Medicare Compliance & Reimbursement

FRAUD & ABUSE:

Suppliers Take More Heat For Dead Doc Billing

Medicare paid $34 million for claims with faulty doc numbers.

Physicians' NPI numbers will give you a much bigger billing headache if a federal watchdog agency gets its way.

In 2007, durable medical equipment suppliers received $34 million in Medicare payments based on inactive or invalid physician UPINs and National Provider Identifier numbers, the HHS Office of Inspector General finds in a new report (OEI-04-08-00470).
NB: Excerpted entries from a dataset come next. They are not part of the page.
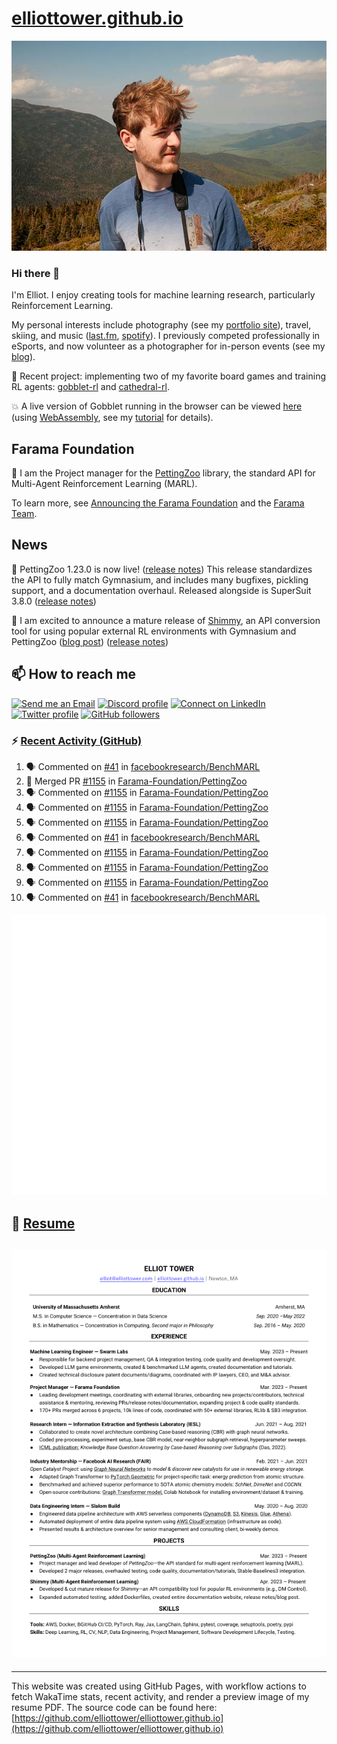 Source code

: # [elliottower.github.io](https://github.com/elliottower/elliottower.github.io)

[![A wild Elliot on Mt Washington](https://raw.githubusercontent.com/elliottower/elliottower.github.io/main/src/jpg/DSCF7539-600px.jpg?raw=true)](https://raw.githubusercontent.com/elliottower/elliottower.github.io/main/src/jpg/DSCF7539.jpg?raw=true)

### Hi there 👋

I'm Elliot. I enjoy creating tools for machine learning research, particularly Reinforcement Learning.

My personal interests include photography (see my [portfolio site](https://www.elliottower.com/)), travel, skiing, and music ([last.fm](https://www.last.fm/user/ajsdlfkwer), [spotify](https://open.spotify.com/user/12132818380)). I previously competed professionally in eSports, and now volunteer as a photographer for in-person events (see my [blog](https://www.elliottower.com/stories/?category=events)).

🤖 Recent project: implementing two of my favorite board games and training RL agents: [gobblet-rl](https://github.com/elliottower/gobblet-rl) and [cathedral-rl](https://github.com/elliottower/cathedral-rl). 

💥 A live version of Gobblet running in the browser can be viewed [here](https://elliottower.github.io/gobblet-rl/) (using [WebAssembly](https://webassembly.org/), see my [tutorial](https://github.com/elliottower/gobblet-rl/blob/main/tutorials/WebAssembly/web_assembly.md) for details).

## Farama Foundation

🚀 I am the Project manager for the [PettingZoo](https://github.com/Farama-Foundation/PettingZoo) library, the standard API for Multi-Agent Reinforcement Learning (MARL). 

To learn more, see [Announcing the Farama Foundation](https://farama.org/Announcing-The-Farama-Foundation) and the [Farama Team](https://farama.org/team).

## News

🎉 PettingZoo 1.23.0 is now live! ([release notes](https://github.com/Farama-Foundation/PettingZoo/releases/tag/1.23.0)) This release standardizes the API to fully match Gymnasium, and includes many bugfixes, pickling support, and a documentation overhaul. Released alongside is SuperSuit 3.8.0 ([release notes](https://github.com/Farama-Foundation/SuperSuit/releases/tag/3.8.0)) 

<!-- ![GitHub Release Date](https://img.shields.io/github/release-date/Farama-Foundation/PettingZoo) -->

🎉 I am excited to announce a mature release of [Shimmy](https://github.com/Farama-Foundation/Shimmy), an API conversion tool for using popular external RL environments with Gymnasium and PettingZoo ([blog post](https://farama.org/Announcing-Shimmy)) ([release notes](https://github.com/Farama-Foundation/Shimmy/releases/tag/v1.0.0)) 

## 📫 How to reach me

 [![Send me an Email](https://img.shields.io/badge/email-elliot%40elliottower.com-blue)](mailto:elliot@elliottower.com)
 [![Discord profile](https://img.shields.io/badge/Discord-7289DA?style=flat&logo=discord&logoColor=white)](https://discord.com/users/83091537923145728)
 [![Connect on LinkedIn](https://img.shields.io/badge/--linkedin?label=LinkedIn&logo=LinkedIn&style=social)](https://www.linkedin.com/in/elliot-tower)
 [![Twitter profile](https://img.shields.io/twitter/follow/elliottower?style=social)](https://twitter.com/ElliotTower/)
 [![GitHub followers](https://img.shields.io/github/followers/elliottower?style=social)](https://github.com/elliottower/)

### ⚡ [Recent Activity (GitHub)](https://github.com/elliottower)

<!--START_SECTION:activity-->
1. 🗣 Commented on [#41](https://github.com/facebookresearch/BenchMARL/issues/41#issuecomment-1898591028) in [facebookresearch/BenchMARL](https://github.com/facebookresearch/BenchMARL)
2. 🎉 Merged PR [#1155](https://github.com/Farama-Foundation/PettingZoo/pull/1155) in [Farama-Foundation/PettingZoo](https://github.com/Farama-Foundation/PettingZoo)
3. 🗣 Commented on [#1155](https://github.com/Farama-Foundation/PettingZoo/pull/1155#issuecomment-1897481518) in [Farama-Foundation/PettingZoo](https://github.com/Farama-Foundation/PettingZoo)
4. 🗣 Commented on [#1155](https://github.com/Farama-Foundation/PettingZoo/pull/1155#issuecomment-1897476628) in [Farama-Foundation/PettingZoo](https://github.com/Farama-Foundation/PettingZoo)
5. 🗣 Commented on [#1155](https://github.com/Farama-Foundation/PettingZoo/pull/1155#issuecomment-1897469073) in [Farama-Foundation/PettingZoo](https://github.com/Farama-Foundation/PettingZoo)
6. 🗣 Commented on [#41](https://github.com/facebookresearch/BenchMARL/issues/41#issuecomment-1897406414) in [facebookresearch/BenchMARL](https://github.com/facebookresearch/BenchMARL)
7. 🗣 Commented on [#1155](https://github.com/Farama-Foundation/PettingZoo/pull/1155#issuecomment-1897377965) in [Farama-Foundation/PettingZoo](https://github.com/Farama-Foundation/PettingZoo)
8. 🗣 Commented on [#1155](https://github.com/Farama-Foundation/PettingZoo/pull/1155#issuecomment-1897222347) in [Farama-Foundation/PettingZoo](https://github.com/Farama-Foundation/PettingZoo)
9. 🗣 Commented on [#1155](https://github.com/Farama-Foundation/PettingZoo/pull/1155#issuecomment-1897119203) in [Farama-Foundation/PettingZoo](https://github.com/Farama-Foundation/PettingZoo)
10. 🗣 Commented on [#41](https://github.com/facebookresearch/BenchMARL/issues/41#issuecomment-1896985175) in [facebookresearch/BenchMARL](https://github.com/facebookresearch/BenchMARL)
<!--END_SECTION:activity-->


<picture>
  <a href="https://metrics.lecoq.io/insights?user=elliottower">
   <img src="/github-metrics.svg" alt="Metrics">
  </a>
</picture>

## 📄 [Resume](https://elliottower.github.io/src/pdf/resume.pdf)

<!-- PDF-TO-MARKDOWN:START -->
![Page 1](src/png/page1.png "Page 1")
---
<!-- PDF-TO-MARKDOWN:END -->

----

This website was created using GitHub Pages, with workflow actions to fetch WakaTime stats, recent activity, and render a preview image of my resume PDF. The source code can be found here: [https://github.com/elliottower/elliottower.github.io](https://github.com/elliottower/elliottower.github.io)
That's down from $91 million in 1999 -- but not far enough, the OIG contends.

Breakdown: $27.8 million worth of claims with incorrect UPINs were inactive, meaning the practice setting they represented was inactive. The Centers forMedicare & Medicaid Services paid $6 million for claims with invalid UPINs, meaning the UPIN had never been assigned. Only $300,000 in claims had invalid NPIs, since the NPI requirement just took effect in May of that year.

Of the claims with inactive UPINs, $5 million were due to deceased physicians, the OIG reports. That's down from $8 million in 1999.
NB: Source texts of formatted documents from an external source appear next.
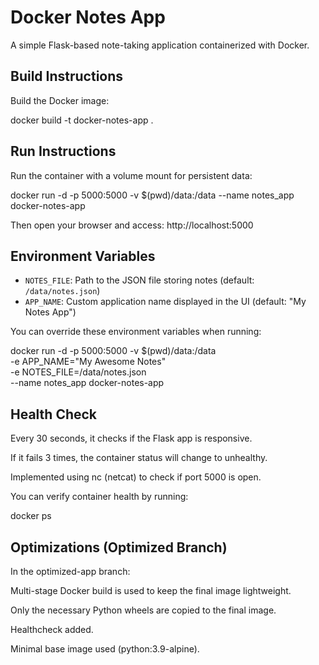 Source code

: # Docker Notes App

A simple Flask-based note-taking application containerized with Docker.


## Build Instructions


Build the Docker image:

docker build -t docker-notes-app .


## Run Instructions


Run the container with a volume mount for persistent data:

docker run -d -p 5000:5000 -v $(pwd)/data:/data --name notes_app docker-notes-app


Then open your browser and access: http://localhost:5000


## Environment Variables


- `NOTES_FILE`: Path to the JSON file storing notes (default: `/data/notes.json`)
- `APP_NAME`: Custom application name displayed in the UI (default: "My Notes App")

You can override these environment variables when running:

docker run -d -p 5000:5000 -v $(pwd)/data:/data \
    -e APP_NAME="My Awesome Notes" \
    -e NOTES_FILE=/data/notes.json \
    --name notes_app docker-notes-app

## Health Check


Every 30 seconds, it checks if the Flask app is responsive.

If it fails 3 times, the container status will change to unhealthy.

Implemented using nc (netcat) to check if port 5000 is open.

You can verify container health by running:

docker ps


## Optimizations (Optimized Branch)


In the optimized-app branch:

Multi-stage Docker build is used to keep the final image lightweight.

Only the necessary Python wheels are copied to the final image.

Healthcheck added.

Minimal base image used (python:3.9-alpine).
More than 7 percent of the physicians whose numbers were on claims had been deceased for more than five years before the claim's date, the OIG criticizes in the report.

Caveat: Some of the DME claims for deceased physicians were probably OK because the doc may have died during a prescription period of up to 13 months. But only 17 percent of claims fit into this category, the OIG says.

Suppliers took major heat last summer for billing related to deceased physicians, culminating in a Senate hearing and highprofile news articles in the New York Times and USA Today.

The OIG wants CMS to take the following steps, it says in the report:

• Determine why claims with identifiers for deceased referring physicians continue to be paid;

• Implement claims system changes to ensure NPIs for both referring physicians and suppliers are valid and active;

• Emphasize to suppliers the importance of using accurate NPIs for themselves and their referring physicians; and

• Determine the earliest date to end the provision that allows suppliers to submit claims without referring physician NPIs.

Watch out: The last recommendation could put DME suppliers in a world of billing hurt, experts predict. CMS instituted the policy of allowing providers to use their own NPIs in place of the referring physician's because providers were having such a hard time securing NPIs from docs. A return to the original requirement will also likely mean a return to the NPI-acquisition and billing difficulties.

In comments on the report, CMS says it concurs with the recommendations and has already taken some steps to alleviate DME billing problems.

Note: The report is at www.oig.hhs.gov/oei/reports/oei-04-08-00470.pdf.